Well, it was the Big Basin Herlad sometime back in there. Odd little long thin tabloidy sized thing.

(I wonder if the "not so" anonymous is who you think it is? I wonder if it is who I think you think it is? I have no idea. Bloggers are without honor in their own families).

--ER
 
Historical comparison to Mark's story.
It is 1962, and David ..... and I who were seniors were on Student Office Duty at the high school in our small SW Oklahoma town. A junior named Billy C.... walks by the wall to ceiling window of the principal's office. He has a 45 cal. automatic sticking out of his back pocket. David looks at me and jumps up and out the door in few steps. With out a word he grabs Billy around the arms and I grab the pistol. He sits on Billy until I can lock the pistol in a desk drawer and find the principal. Were David and I Hero's, no, just stupid high school kids who eventually got reprimanded by the superintendent about our stupidity and kicked out of the office and back to boring study hall for the effort.
The principal takes the gun out of the drawer, it was loaded, and waves it in Billy's face. For a little while I thought he might shoot him, with his own gun. Seems Billy was going use his father's old Army pistol to shoot the football coach when we tackled him.
Billy's father is called, he is given Billy and the gun, and told the story. Billy doesn't show up for school for a week or so and when he does his car that he drove to school is no more and his dad picks him up at the door after school(that was total humiliation at our school). NO sheriff, no school record, no newspaper articles in the weekly paper, no fuss, and David and I are told to keep our mouths shut as well( fat chance that).
Can you imagine something like that going down that way today?
 
Man. Drlobo, have yiou ever read "The Last Picture Show" by McMurtry? Sounds like you lived it, just on the right side of Red River!

--ER
 
ER: The paper did become the Big Basin Herald later on, and Tech and I worked on it for a brief time together. Betty and Mary had left the paper behind and moved on to other things.

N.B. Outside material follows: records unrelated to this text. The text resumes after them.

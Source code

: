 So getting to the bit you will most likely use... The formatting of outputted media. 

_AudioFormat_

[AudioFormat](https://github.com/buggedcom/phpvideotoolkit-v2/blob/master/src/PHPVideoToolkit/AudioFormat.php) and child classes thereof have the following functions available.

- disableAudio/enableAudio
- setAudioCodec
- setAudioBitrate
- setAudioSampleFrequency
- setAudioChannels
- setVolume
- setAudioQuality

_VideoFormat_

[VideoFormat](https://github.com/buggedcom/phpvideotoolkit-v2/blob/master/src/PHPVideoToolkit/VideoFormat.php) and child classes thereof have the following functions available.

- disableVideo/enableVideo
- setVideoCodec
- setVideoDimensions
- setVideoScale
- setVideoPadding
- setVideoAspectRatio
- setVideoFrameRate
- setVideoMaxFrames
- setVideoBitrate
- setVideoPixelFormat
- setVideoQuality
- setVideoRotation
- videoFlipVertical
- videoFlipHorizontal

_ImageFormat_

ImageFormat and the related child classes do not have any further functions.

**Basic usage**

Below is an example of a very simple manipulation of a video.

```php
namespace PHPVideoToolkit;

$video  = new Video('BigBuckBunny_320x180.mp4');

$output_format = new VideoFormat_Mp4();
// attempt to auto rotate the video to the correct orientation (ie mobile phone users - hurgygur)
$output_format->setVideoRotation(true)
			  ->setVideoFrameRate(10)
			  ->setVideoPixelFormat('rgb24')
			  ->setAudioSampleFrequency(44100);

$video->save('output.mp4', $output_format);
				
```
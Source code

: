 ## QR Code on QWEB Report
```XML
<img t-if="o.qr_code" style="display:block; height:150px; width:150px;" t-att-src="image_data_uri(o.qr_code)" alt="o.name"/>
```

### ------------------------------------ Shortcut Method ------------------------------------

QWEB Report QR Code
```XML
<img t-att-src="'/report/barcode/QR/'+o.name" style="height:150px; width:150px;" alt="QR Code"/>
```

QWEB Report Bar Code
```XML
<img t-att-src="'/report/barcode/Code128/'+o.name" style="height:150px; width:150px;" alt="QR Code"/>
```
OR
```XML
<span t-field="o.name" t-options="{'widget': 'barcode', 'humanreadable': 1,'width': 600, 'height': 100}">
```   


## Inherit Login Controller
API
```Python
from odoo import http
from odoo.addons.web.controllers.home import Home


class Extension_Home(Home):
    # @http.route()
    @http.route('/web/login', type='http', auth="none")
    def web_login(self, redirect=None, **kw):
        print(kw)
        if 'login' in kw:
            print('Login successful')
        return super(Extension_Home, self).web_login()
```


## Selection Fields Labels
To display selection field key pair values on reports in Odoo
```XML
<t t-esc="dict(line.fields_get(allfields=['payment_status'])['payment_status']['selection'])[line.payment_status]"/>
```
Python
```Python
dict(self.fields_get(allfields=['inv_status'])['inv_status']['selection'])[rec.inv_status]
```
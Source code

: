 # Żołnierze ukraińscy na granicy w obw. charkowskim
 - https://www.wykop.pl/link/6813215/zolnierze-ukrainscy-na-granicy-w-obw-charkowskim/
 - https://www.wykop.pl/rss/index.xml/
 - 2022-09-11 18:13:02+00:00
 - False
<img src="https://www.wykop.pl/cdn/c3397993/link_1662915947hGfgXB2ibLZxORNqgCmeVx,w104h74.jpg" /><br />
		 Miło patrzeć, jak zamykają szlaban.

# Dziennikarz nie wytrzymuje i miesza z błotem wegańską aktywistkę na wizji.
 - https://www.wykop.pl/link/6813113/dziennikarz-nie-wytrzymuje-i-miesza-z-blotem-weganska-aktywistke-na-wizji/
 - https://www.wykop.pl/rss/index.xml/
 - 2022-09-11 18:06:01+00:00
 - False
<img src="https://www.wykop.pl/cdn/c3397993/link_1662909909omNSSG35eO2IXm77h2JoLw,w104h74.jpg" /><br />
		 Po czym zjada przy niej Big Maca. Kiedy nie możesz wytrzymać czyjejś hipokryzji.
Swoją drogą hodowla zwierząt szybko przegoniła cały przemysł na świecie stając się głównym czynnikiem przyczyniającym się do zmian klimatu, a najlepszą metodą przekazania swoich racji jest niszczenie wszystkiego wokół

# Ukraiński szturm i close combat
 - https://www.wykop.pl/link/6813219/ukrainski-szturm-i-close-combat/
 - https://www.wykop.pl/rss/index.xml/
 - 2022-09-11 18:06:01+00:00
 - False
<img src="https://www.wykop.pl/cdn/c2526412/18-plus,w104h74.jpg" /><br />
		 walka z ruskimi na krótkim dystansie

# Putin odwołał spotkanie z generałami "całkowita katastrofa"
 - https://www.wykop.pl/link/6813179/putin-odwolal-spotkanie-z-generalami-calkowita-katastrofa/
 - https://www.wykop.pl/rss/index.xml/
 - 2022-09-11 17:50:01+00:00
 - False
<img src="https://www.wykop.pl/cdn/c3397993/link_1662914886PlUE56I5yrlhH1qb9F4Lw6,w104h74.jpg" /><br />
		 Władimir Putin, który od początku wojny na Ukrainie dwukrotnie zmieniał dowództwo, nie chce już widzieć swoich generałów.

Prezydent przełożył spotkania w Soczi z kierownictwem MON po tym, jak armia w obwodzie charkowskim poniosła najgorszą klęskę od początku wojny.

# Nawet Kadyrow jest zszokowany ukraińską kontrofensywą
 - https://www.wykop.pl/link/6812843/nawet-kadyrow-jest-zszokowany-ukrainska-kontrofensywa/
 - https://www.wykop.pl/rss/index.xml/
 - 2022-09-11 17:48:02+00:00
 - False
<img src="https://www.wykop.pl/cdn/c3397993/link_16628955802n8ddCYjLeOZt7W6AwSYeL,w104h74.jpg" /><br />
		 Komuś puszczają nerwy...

I believe I was between colleges at that time...and still didn't know how to drink beer properly. :)

Anonymous isn't who I think? Hmmm...
 
McMurtry may have made his money in New York City, but he got his soul from a close knit very small Texas town.
My little town was a mirror image of Archer City Texas (the last Picture Show town) but on the good Oklahoma side of the Red and about twice as far from Wichita Falls as Archer City is. I saw the movie and its sequal. I haven't read the book though.
Have you been down to McMurtry's town size book store?
 
I have made several trips dowjn there, and spent way too much money there, especially when I was hip deep in my M.A. Hoo boy.